Drive Me Crazy (1999)
Starring Melissa Joan Hart, Adrian Grenier.
Directed by John Schultz.
Rated PG-13.
Grade: F
I have yet to join the wide-spread rebellion against the prevalent "teeny-bopper" flicks because I've enjoyed a good chunk of them. She's All That, 10 Things I Hate About You and American Pie were all perfectly entertaining, good-natured, sweet films for the younger generation. It's a shame, then, that the movie slated to kick off the latter third of 1999 is the teen comedy at its very worst. Drive Me Crazy is genuinely inept; a wretched movie that not only misses the current social point by a long shot but one that fails to entertain as well.
Melissa Joan Hart, who achieved fame by starring in Clarissa Explains it All, a terrific kids series on Nickelodeon and more recently the TGIF staple Sabrina, the Teenage Witch, attempts to make her crossover to the big screen with this woefully misguided production. Hart is a terrific actress, mind, but she fails to make much of a splash; this project is not a good choice to showcase her talents. In any event, the 23 year old plays Nicole, a high-school senior responsible for organizing "The Centennial", a dance extravaganza celebrating the anniversary of her school. She also lusts after the hunky Brad and she yearns for him to ask her to the Centennial, but he has a thing for a stereotypically airheaded cheerleader from a neighboring school.

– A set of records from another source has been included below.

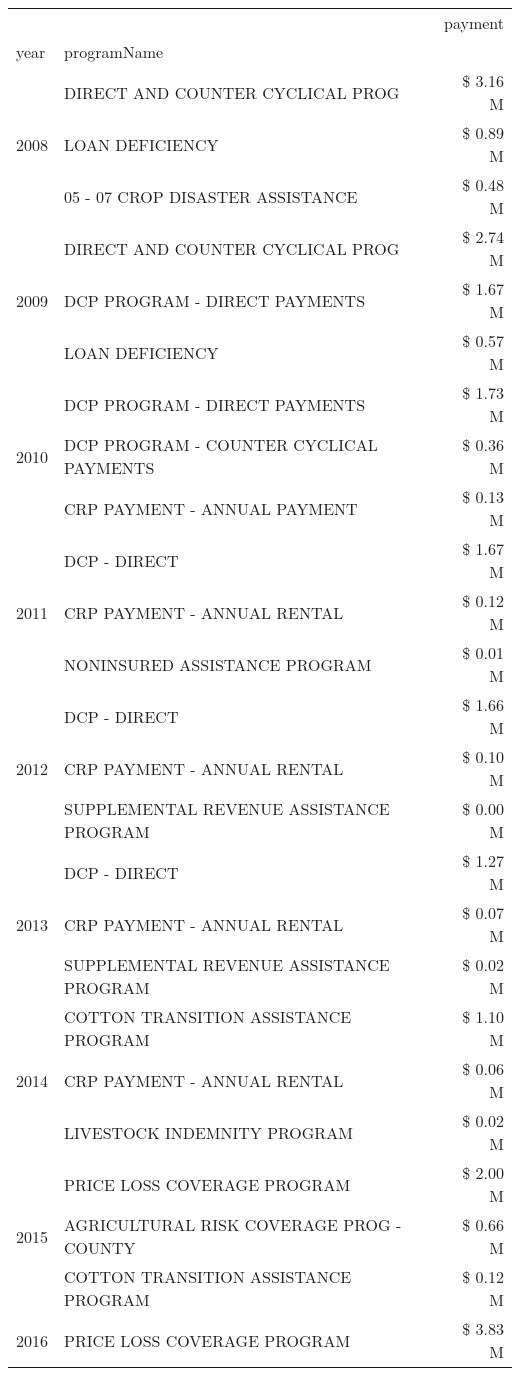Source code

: \begin{tabular}{llr}
\toprule
 &  & payment \\
year & programName &  \\
\midrule
\multirow[t]{3}{*}{2008} & DIRECT AND COUNTER CYCLICAL PROG & \$ 3.16 M \\
 & LOAN DEFICIENCY & \$ 0.89 M \\
 & 05 - 07 CROP DISASTER ASSISTANCE & \$ 0.48 M \\
\cline{1-3}
\multirow[t]{3}{*}{2009} & DIRECT AND COUNTER CYCLICAL PROG & \$ 2.74 M \\
 & DCP PROGRAM - DIRECT PAYMENTS & \$ 1.67 M \\
 & LOAN DEFICIENCY & \$ 0.57 M \\
\cline{1-3}
\multirow[t]{3}{*}{2010} & DCP PROGRAM - DIRECT PAYMENTS & \$ 1.73 M \\
 & DCP PROGRAM - COUNTER CYCLICAL PAYMENTS & \$ 0.36 M \\
 & CRP PAYMENT - ANNUAL PAYMENT & \$ 0.13 M \\
\cline{1-3}
\multirow[t]{3}{*}{2011} & DCP - DIRECT & \$ 1.67 M \\
 & CRP PAYMENT - ANNUAL RENTAL & \$ 0.12 M \\
 & NONINSURED ASSISTANCE PROGRAM & \$ 0.01 M \\
\cline{1-3}
\multirow[t]{3}{*}{2012} & DCP - DIRECT & \$ 1.66 M \\
 & CRP PAYMENT - ANNUAL RENTAL & \$ 0.10 M \\
 & SUPPLEMENTAL REVENUE ASSISTANCE PROGRAM & \$ 0.00 M \\
\cline{1-3}
\multirow[t]{3}{*}{2013} & DCP - DIRECT & \$ 1.27 M \\
 & CRP PAYMENT - ANNUAL RENTAL & \$ 0.07 M \\
 & SUPPLEMENTAL REVENUE ASSISTANCE PROGRAM & \$ 0.02 M \\
\cline{1-3}
\multirow[t]{3}{*}{2014} & COTTON TRANSITION ASSISTANCE PROGRAM & \$ 1.10 M \\
 & CRP PAYMENT - ANNUAL RENTAL & \$ 0.06 M \\
 & LIVESTOCK INDEMNITY PROGRAM & \$ 0.02 M \\
\cline{1-3}
\multirow[t]{3}{*}{2015} & PRICE LOSS COVERAGE PROGRAM & \$ 2.00 M \\
 & AGRICULTURAL RISK COVERAGE PROG - COUNTY & \$ 0.66 M \\
 & COTTON TRANSITION ASSISTANCE PROGRAM & \$ 0.12 M \\
\cline{1-3}
\multirow[t]{3}{*}{2016} & PRICE LOSS COVERAGE PROGRAM & \$ 3.83 M \\

\end{tabular}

As the big day nears, Brad still hasn't come to his senses and Nicole still doesn't have a date. She turns desperate, fearing humiliation if she goes to the party dateless. She decides that, since she is desperate, its time for her to take desperate measures. She turns to her good-looking but antisocial, sloppy neighbor named Chase (Adrian Grenier). He agrees to go with her and its up to Nicole to turn him from the rebel disliked by everyone outside of his limited clique into a socially acceptable date.
Chase's makeover alienates his similarly unpopular pals, who become angry at him for abandoning them for her. This provides a good opportunity for the film to make a point to the kids that will watch it but alas the abandoned stay abandoned and Chase changes his style in order to fit in with the crowd and become a good date. He mingles with the social elite and he likes it, never thinking of the real friends he left behind.
Drive Me Crazy was originally titled "Next to You", but the moniker was changed when some cretin at 20th Century Fox decided to name the movie after a song by Britney Spears which happens to appear on the soundtrack. It's never a good omen when the title of a movie is decided by music rather than by, say, the plot. It only gets worse. This is a slow-moving, unfunny movie, where the characters seem to act the way they do for the sole purpose of boring the audience to death. There is nobody to care about here; everyone is equally snobbish and unlikeable. In the middle of the movie I began to wish these stultifyingly uninteresting people would simply disappear; it would not make much of a difference. In fact, I could very well choose watching a black screen for two hours rather than suffering through this unbelievably turgid affair.
The extent of the emotional response elicited from me by this motion picture was unremarkable: I chuckled once. Perhaps smiled once or twice. That's it. No sympathy was generated by the characters or the situations they were in; nor were there laughs present. Drive Me Crazy's script is utterly pathetic, a collection of clichés assembled in an unappealing order, without even a witty one-liner here and there to spice things up a little.
10 Things I Hate About You and She's All That were both nice films about being yourself and not being ashamed of who you are. They spoke to teenagers on their level without condescending or preaching. This, on the other hand is a conformist movie, promoting exactly the kind of elitist attitude that's alienating kids in high-schools everywhere. Artistically incompetent and morally corrupt, Drive Me Crazy is worthless.